«SIN COMENTARIOS», Adrián Martínez.
Hoy me he levantado muy tarde. Agotado. Incapaz mental. Ansioso. Me hubiese quedado en la cama muchas horas más. Llevo varios días así.
No he desayunado pues las náuseas presentes son el heraldo de que estoy al borde del vómito Realizo mi ritual preventivo habitual pero hoy lo amplifico debido a los persistentes síntomas. No es bueno tener al médico tan cerca.
Me tomo la tensión arterial y la glucosa en sangre. Normales las dos. El oxímetro marca una buena saturación de oxígeno. Hace poco hice unos análisis y no hay colesterol, ni triglicéridos ni gaitas. Casi todo en su sitio. La temperatura igual. Cojo el “fonendo”, lo coloco sobre el corazón, y lo que oigo me resulta monótonamente familiar: el “Despasito” de Luis Fonsi y el “Suavesito” de Laura León. Mis reflejos siguen casi en su sitio. Repaso mi piel y mis conjuntivas y están como siempre. Me miro al espejo y me devuelve una imagen que poco a poco, con esfuerzo, se me ha hecho familiar. Me pregunto en qué dia estamos, dónde vivo y cómo me llamo. Bien. Cuento hacia arriba y hacia abajo de seis en seis. No me equivoco. Me muestro tres dedos, y son tres. Cierro los ojos con los pies juntos y no me caigo. Por fin, me pincho, y no sangro. Todo normal.

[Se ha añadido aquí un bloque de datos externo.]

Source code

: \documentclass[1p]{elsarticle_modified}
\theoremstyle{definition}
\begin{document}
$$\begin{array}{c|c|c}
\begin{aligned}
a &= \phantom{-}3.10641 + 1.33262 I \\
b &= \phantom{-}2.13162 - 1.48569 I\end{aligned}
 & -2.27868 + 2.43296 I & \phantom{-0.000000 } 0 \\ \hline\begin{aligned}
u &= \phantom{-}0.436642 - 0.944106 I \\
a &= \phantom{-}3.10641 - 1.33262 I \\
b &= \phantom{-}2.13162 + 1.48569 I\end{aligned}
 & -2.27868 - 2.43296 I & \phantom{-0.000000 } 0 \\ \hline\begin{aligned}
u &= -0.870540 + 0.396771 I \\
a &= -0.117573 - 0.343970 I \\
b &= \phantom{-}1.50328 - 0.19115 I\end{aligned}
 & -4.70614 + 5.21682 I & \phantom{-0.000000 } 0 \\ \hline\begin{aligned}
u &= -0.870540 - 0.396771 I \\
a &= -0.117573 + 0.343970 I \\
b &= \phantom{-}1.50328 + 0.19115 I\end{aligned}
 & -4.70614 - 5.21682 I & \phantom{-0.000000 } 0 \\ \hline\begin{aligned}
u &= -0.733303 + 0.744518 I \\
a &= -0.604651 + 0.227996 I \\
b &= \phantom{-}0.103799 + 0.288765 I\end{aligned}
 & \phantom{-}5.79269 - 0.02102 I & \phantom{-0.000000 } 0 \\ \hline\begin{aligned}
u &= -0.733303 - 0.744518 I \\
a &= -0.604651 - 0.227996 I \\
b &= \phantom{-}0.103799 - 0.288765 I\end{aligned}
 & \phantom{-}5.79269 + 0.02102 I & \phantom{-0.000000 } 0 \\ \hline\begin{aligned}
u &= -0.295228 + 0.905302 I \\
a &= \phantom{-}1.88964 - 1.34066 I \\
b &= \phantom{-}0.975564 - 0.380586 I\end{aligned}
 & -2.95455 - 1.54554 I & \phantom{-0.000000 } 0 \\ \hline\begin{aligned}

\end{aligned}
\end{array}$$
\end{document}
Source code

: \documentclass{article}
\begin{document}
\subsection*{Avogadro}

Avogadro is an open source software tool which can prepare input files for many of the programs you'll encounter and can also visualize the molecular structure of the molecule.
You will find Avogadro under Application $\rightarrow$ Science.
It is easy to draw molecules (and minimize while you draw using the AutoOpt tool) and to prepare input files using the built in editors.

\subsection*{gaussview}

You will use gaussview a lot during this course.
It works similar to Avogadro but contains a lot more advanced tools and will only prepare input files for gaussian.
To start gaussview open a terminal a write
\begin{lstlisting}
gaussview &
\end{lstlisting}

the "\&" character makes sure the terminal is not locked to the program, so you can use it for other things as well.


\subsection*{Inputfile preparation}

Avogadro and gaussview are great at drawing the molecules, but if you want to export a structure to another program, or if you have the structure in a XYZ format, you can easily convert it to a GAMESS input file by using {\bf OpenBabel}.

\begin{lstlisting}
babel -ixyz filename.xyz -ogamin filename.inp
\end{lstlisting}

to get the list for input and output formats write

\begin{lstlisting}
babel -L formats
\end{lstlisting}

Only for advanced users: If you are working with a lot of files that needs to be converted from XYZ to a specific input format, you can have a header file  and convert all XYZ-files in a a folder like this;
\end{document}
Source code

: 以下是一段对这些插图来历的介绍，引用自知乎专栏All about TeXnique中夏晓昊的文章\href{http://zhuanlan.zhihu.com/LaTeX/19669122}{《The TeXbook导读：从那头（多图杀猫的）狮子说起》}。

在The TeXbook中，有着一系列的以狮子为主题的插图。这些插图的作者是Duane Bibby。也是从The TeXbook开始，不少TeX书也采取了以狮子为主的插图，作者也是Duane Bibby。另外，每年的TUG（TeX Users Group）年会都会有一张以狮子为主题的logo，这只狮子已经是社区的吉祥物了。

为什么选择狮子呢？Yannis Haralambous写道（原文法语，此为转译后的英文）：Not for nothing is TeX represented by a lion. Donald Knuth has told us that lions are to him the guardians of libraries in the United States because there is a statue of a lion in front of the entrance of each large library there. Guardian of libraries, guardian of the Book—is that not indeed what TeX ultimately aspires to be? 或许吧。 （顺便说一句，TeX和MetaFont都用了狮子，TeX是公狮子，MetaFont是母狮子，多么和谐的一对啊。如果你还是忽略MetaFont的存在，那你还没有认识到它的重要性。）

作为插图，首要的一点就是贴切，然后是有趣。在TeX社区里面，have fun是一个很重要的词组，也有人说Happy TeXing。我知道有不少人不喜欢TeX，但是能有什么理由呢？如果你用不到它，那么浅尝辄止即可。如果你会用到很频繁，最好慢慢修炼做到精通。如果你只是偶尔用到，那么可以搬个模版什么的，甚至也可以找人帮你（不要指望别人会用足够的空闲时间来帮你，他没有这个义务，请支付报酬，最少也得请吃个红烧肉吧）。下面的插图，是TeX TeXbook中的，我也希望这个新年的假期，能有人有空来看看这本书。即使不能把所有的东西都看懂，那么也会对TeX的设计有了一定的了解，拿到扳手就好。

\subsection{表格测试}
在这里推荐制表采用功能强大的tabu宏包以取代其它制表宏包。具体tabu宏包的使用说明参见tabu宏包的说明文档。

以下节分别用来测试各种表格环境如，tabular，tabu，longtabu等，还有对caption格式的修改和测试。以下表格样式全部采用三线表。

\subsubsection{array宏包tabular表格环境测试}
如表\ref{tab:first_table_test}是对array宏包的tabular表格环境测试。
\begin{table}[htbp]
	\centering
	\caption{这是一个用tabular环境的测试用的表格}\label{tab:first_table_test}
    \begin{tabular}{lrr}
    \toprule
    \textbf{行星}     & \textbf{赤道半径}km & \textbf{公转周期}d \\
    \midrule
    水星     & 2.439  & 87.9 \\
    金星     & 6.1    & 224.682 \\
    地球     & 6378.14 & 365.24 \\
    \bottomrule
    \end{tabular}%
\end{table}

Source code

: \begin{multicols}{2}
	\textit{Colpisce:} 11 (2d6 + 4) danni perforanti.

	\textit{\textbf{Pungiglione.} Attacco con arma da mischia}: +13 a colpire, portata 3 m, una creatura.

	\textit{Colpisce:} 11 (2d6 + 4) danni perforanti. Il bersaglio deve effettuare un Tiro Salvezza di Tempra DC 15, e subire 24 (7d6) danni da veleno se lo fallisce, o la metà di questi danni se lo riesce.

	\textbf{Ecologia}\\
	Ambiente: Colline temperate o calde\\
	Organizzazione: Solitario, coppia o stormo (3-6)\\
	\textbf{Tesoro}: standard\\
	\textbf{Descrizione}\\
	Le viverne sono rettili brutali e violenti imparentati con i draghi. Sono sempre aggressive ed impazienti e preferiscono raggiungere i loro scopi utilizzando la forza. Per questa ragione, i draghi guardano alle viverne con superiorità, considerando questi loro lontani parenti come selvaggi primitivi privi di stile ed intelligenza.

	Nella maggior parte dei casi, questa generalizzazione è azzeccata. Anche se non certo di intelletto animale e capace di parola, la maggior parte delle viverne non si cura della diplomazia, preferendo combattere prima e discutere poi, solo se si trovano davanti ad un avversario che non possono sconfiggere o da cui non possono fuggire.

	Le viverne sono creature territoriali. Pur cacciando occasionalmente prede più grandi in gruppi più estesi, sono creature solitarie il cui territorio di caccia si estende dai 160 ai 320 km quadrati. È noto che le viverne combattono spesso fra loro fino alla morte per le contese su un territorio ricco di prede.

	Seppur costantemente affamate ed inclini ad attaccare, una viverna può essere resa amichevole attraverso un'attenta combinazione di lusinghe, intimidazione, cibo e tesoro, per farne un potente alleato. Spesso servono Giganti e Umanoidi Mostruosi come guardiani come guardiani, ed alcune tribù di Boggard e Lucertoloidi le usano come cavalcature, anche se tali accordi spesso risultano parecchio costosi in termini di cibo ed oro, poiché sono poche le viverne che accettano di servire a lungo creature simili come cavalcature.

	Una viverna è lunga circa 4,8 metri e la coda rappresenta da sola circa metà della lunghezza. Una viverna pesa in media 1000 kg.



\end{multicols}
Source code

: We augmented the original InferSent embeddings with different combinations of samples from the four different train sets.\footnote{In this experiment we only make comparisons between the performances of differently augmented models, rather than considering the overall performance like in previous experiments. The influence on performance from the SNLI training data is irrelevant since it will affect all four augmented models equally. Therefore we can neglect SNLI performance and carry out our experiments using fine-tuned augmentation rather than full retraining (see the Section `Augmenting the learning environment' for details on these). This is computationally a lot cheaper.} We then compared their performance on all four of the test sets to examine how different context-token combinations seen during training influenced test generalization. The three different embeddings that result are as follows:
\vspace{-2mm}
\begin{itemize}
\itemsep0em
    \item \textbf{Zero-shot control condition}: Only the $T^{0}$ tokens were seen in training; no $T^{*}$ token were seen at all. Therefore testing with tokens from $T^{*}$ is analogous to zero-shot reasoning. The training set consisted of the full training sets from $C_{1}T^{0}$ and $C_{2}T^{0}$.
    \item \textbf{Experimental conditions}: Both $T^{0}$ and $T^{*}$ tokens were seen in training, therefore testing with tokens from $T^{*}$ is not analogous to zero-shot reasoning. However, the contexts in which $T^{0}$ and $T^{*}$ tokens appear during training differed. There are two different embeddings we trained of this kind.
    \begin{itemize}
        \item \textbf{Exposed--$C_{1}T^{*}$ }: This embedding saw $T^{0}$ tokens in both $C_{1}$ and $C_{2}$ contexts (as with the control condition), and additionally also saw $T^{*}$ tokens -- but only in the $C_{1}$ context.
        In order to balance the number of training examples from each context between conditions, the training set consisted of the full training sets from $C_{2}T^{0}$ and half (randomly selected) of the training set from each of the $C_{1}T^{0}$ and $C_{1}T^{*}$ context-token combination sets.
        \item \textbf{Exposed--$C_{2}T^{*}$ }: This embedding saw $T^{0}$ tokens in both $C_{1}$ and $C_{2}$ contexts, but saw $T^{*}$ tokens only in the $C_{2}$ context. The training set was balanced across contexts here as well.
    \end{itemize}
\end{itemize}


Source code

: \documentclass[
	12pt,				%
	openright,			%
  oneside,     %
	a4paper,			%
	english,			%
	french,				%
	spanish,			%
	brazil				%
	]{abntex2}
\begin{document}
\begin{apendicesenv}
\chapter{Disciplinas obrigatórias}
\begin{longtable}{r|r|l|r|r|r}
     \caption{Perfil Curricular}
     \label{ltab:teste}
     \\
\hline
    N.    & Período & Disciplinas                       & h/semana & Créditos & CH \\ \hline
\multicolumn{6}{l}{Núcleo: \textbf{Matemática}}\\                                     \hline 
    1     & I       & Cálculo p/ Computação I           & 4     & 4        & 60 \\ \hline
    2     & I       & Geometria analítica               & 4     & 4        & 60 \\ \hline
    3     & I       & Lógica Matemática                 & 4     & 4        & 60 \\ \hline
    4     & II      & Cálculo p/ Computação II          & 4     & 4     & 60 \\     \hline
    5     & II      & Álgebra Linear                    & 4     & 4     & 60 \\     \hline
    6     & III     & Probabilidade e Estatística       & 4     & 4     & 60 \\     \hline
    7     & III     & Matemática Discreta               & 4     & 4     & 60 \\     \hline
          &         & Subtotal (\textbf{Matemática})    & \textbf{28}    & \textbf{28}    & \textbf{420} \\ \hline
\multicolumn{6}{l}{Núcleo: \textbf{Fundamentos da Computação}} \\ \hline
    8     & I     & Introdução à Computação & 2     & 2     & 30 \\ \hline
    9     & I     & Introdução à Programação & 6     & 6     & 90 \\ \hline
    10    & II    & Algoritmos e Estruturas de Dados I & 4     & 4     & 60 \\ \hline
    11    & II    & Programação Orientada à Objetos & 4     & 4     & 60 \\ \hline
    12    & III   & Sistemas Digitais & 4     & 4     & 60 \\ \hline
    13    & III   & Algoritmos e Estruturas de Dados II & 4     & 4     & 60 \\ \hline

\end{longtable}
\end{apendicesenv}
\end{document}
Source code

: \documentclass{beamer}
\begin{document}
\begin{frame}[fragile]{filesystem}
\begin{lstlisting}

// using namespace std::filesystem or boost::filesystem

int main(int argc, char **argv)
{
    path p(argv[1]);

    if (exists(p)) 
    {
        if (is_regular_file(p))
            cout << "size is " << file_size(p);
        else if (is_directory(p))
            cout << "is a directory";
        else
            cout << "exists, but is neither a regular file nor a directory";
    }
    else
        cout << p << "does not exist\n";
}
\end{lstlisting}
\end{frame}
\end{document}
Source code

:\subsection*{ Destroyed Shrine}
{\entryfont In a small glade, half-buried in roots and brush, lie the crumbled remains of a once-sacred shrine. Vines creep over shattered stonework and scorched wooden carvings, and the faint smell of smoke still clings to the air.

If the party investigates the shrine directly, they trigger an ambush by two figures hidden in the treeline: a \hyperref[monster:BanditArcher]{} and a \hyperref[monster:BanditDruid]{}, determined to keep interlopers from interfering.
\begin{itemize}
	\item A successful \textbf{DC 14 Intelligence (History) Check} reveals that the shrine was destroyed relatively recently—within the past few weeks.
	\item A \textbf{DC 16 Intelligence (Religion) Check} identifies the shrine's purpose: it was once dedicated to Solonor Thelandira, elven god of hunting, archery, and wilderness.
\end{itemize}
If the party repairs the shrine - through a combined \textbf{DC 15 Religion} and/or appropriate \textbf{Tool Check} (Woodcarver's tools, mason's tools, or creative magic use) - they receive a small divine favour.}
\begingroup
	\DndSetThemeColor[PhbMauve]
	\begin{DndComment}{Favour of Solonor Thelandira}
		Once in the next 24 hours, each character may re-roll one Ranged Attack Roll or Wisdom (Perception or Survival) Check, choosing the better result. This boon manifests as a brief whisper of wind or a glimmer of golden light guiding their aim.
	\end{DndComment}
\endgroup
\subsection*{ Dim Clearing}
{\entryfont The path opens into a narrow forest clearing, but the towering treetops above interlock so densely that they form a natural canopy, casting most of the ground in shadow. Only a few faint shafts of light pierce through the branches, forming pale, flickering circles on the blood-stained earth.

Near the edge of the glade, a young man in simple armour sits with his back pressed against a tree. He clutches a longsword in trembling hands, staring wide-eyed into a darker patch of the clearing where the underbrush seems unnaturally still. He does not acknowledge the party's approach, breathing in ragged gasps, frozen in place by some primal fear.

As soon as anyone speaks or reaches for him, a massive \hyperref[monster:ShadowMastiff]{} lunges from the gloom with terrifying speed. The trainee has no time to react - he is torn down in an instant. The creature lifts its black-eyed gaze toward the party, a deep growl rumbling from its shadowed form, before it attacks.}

Me tranquilizo, no tengo causa orgánica. No hay fallo biológico. No hay disfunción química ni física. Pero ¿y mental?
Ya es mediodía y no desaparecen los síntomas. Hoy como ayer noto angustia y malestar, y mucho, muchísimo, infinito, oceánico asco. Cualquier psiquiatra, incluso amigo, podría acuñar esta nueva causa de una patología llamada Dysania y llamarla “Dysania de causa política” consistente en la dificultad extrema para levantarse de la cama por la mañana asociada al desgaste emocional que ocasiona el estar expuestos a presuntos relatos interesados y malintencionados realizados por políticos, y patulea acompañante, en representación propia, de un partido o de una institución.
Y me lo creería. He visto, oído, respirado, masticado y mal digerido lo que opina el PP y la ultraderecha de este país sobre la crisis del Hantavirus.
Faltaba lo de Zapatero. Desde mi Dysania noto cierta incredulidad y de momento siguen los mismos síntomas. Así que, sin comentarios.